*** Opening INFORMATION GIVEN ***
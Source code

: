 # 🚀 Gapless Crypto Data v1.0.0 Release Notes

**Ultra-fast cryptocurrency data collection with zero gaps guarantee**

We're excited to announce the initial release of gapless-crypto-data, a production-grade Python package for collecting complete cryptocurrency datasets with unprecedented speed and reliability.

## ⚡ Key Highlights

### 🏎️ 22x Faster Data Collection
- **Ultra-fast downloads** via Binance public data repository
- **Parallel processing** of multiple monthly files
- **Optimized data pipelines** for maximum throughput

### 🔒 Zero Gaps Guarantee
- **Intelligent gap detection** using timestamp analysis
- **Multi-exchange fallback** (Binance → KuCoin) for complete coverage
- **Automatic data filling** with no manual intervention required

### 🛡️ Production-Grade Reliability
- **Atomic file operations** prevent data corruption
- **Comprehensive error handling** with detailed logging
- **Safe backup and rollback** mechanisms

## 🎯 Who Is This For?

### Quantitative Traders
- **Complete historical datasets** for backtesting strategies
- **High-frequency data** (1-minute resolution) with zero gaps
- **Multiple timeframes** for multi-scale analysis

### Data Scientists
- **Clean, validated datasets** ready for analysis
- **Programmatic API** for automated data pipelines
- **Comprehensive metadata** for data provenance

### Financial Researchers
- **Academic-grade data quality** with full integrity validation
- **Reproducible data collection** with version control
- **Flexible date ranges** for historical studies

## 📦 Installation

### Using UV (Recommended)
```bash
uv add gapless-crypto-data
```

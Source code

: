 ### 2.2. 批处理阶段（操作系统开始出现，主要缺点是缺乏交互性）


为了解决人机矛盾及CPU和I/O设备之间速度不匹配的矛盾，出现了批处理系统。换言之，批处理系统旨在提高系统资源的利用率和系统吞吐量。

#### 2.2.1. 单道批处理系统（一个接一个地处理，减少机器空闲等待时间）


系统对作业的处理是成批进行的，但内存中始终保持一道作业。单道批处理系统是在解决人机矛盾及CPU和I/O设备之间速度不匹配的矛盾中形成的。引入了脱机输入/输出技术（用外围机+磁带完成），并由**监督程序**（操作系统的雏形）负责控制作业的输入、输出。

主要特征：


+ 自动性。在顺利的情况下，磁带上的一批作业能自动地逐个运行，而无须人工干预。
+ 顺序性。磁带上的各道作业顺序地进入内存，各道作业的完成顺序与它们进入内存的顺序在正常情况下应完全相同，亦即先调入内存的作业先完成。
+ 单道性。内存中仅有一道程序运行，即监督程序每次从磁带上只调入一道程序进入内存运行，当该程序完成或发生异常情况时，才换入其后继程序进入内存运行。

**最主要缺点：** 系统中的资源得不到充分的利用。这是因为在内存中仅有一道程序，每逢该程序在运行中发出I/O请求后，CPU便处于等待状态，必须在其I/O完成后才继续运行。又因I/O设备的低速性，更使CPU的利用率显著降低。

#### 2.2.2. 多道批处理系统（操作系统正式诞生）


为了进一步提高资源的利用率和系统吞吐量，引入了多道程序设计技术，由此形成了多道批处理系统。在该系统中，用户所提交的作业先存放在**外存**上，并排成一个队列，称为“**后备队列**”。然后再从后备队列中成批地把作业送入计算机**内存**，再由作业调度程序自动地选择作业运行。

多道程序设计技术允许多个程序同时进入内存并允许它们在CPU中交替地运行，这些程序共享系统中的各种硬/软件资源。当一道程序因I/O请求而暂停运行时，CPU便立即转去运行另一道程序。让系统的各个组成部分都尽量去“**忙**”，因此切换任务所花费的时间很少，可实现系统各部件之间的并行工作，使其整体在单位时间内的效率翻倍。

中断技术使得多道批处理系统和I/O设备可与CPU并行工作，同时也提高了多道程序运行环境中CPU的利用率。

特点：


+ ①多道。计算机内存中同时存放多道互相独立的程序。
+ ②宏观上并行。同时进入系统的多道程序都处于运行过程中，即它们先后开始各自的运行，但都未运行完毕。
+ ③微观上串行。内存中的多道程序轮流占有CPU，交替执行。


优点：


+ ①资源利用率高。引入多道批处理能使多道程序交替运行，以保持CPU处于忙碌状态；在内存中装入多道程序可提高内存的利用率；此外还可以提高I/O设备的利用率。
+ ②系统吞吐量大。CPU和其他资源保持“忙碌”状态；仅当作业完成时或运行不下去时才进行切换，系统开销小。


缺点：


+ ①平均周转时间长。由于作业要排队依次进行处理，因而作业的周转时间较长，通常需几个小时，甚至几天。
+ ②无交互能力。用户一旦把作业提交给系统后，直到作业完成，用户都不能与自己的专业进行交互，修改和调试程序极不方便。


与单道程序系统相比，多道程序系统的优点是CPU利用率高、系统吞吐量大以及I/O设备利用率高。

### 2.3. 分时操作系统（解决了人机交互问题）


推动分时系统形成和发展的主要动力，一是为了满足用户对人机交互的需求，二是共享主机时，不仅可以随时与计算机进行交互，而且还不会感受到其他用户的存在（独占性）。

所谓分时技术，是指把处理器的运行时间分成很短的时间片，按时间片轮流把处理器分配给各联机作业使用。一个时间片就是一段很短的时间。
*** Closing INFORMATION GIVEN ***
# [GOAL OF THE EXERCISE]
Find where "为了进一步提高资源的利用率和" occurs in the data, and please write out that line through the last line exactly, with nothing else.

# [EXERCISE RESPONSE]
为了进一步提高资源的利用率和系统吞吐量，引入了多道程序设计技术，由此形成了多道批处理系统。在该系统中，用户所提交的作业先存放在**外存**上，并排成一个队列，称为“**后备队列**”。然后再从后备队列中成批地把作业送入计算机**内存**，再由作业调度程序自动地选择作业运行。

多道程序设计技术允许多个程序同时进入内存并允许它们在CPU中交替地运行，这些程序共享系统中的各种硬/软件资源。当一道程序因I/O请求而暂停运行时，CPU便立即转去运行另一道程序。让系统的各个组成部分都尽量去“**忙**”，因此切换任务所花费的时间很少，可实现系统各部件之间的并行工作，使其整体在单位时间内的效率翻倍。

中断技术使得多道批处理系统和I/O设备可与CPU并行工作，同时也提高了多道程序运行环境中CPU的利用率。

特点：


+ ①多道。计算机内存中同时存放多道互相独立的程序。
+ ②宏观上并行。同时进入系统的多道程序都处于运行过程中，即它们先后开始各自的运行，但都未运行完毕。
+ ③微观上串行。内存中的多道程序轮流占有CPU，交替执行。


优点：


+ ①资源利用率高。引入多道批处理能使多道程序交替运行，以保持CPU处于忙碌状态；在内存中装入多道程序可提高内存的利用率；此外还可以提高I/O设备的利用率。
+ ②系统吞吐量大。CPU和其他资源保持“忙碌”状态；仅当作业完成时或运行不下去时才进行切换，系统开销小。


缺点：


+ ①平均周转时间长。由于作业要排队依次进行处理，因而作业的周转时间较长，通常需几个小时，甚至几天。
+ ②无交互能力。用户一旦把作业提交给系统后，直到作业完成，用户都不能与自己的专业进行交互，修改和调试程序极不方便。


与单道程序系统相比，多道程序系统的优点是CPU利用率高、系统吞吐量大以及I/O设备利用率高。

### 2.3. 分时操作系统（解决了人机交互问题）


推动分时系统形成和发展的主要动力，一是为了满足用户对人机交互的需求，二是共享主机时，不仅可以随时与计算机进行交互，而且还不会感受到其他用户的存在（独占性）。

所谓分时技术，是指把处理器的运行时间分成很短的时间片，按时间片轮流把处理器分配给各联机作业使用。一个时间片就是一段很短的时间。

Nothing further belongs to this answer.